1. YAZARLAR

  2. KENAN ALPAY

  3. Suriye ve Irak’ta da Bir Jacinda Ardern Görülür mü?
KENAN ALPAY

KENAN ALPAY

Yazarın Tüm Yazıları >

Suriye ve Irak’ta da Bir Jacinda Ardern Görülür mü?

22 Mart 2019 Cuma 11:15A+A-

Sadece coğrafi olarak değil ilgi ve bilgi olarak da bize çook uzaklarda bir ülke Yeni Zelanda. Geçen hafta girişilen o korkunç katliam olmasa herhalde çoğumuzun gündemine Christhurch diye bir şehir hiç girmeyecekti. Ama temel insani vasıflarını kaybetmeyen herkesin içine o yakıp kavuran büyük acı paslı bir hançer gibi saplanınca Yeni Zelanda da küçük bir şehir olan Christhurch da siyasal ve toplumsal aktörleriyle, nitelikleriyle hızla giriverdi.

Kana susayıp 50 masum insanı Cuma namazı için hazırlık yaptıkları sırada büyük bir neşeyle mescidde katleden ırkçı-faşist Brenton Tarrant bütün dünyanın gözlerini bir anda Yeni Zelanda’ya çeviren birinci figürdü hiç şüphesiz. Ancak mescidden Christhurch şehrine, Christhurch’dan bütün Yeni Zelanda’ya akan kanların önüne set çekmeye, yaşanan derin acıları dindirmeye dönük olağanüstü nezaket ve basiretiyle öne çıkan Yeni Zelanda Başbakanı Jacinda Ardern ise meselenin sadece rengini değil gidişatını da değiştiren baş aktör olarak sahne aldı.

Irkçı-Faşistlere Karşı Duran Kadın Başbakan

Şüphesiz bu tabloda ırkçı-faşist katil Tarrant’ı yaratan iklimi bütün yönleriyle analiz etmek, çığ gibi büyüyen üstelik sadece bireyleri değil örgüt ve devlet politikalarını da şekillendiren ırkçı-faşist ideoloji ve sembollerle nasıl mücadele edileceği enine boyuna konuşulmak durumundadır. Peki ya şimdiye değin hemen hiç örneğine rastlamadığımız bir siyasetçi, hem de başbakan sıfatıyla bir taraftan ırkçı-faşist saldırganlığa karşı mücadelede kararlılık gösterirken diğer taraftan da Müslüman göçmenlerin rengine, kökenine, mesleğine bakmaksızın kucaklayarak onları Yeni Zelanda’nın onurlu bir parçası kılmaya dönük samimi, kuşatıcı ve de kalıcı çözümler üretmeye girişen Jacinda Ardern’i bir rol-model olarak daha çok konuşmalı değil miyiz?
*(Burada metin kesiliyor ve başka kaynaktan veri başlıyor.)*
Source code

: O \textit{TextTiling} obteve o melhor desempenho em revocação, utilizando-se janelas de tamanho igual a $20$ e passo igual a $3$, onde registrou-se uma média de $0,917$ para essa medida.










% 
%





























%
Mescidde katledilen kardeşlerimizin kanı henüz kurumadan sokaktaki vatandaşlarıyla, emniyet teşkilatıyla, bürokrat ve siyasetçileriyle Yeni Zelanda’yı en üst düzeyde temsil eden hanım Başbakan Ardern’in gösterdiği refleksin önemi çok büyük. Başörtüsü jestinden Meclis’in Kur’an okunarak açılan ilk oturumuna, televizyonlardan canlı olarak okunan ezanlara değin sükûneti ve sağduyuyu telkin eden yapıcı ve birleştirici bir atmosfer özenle inşa edildi.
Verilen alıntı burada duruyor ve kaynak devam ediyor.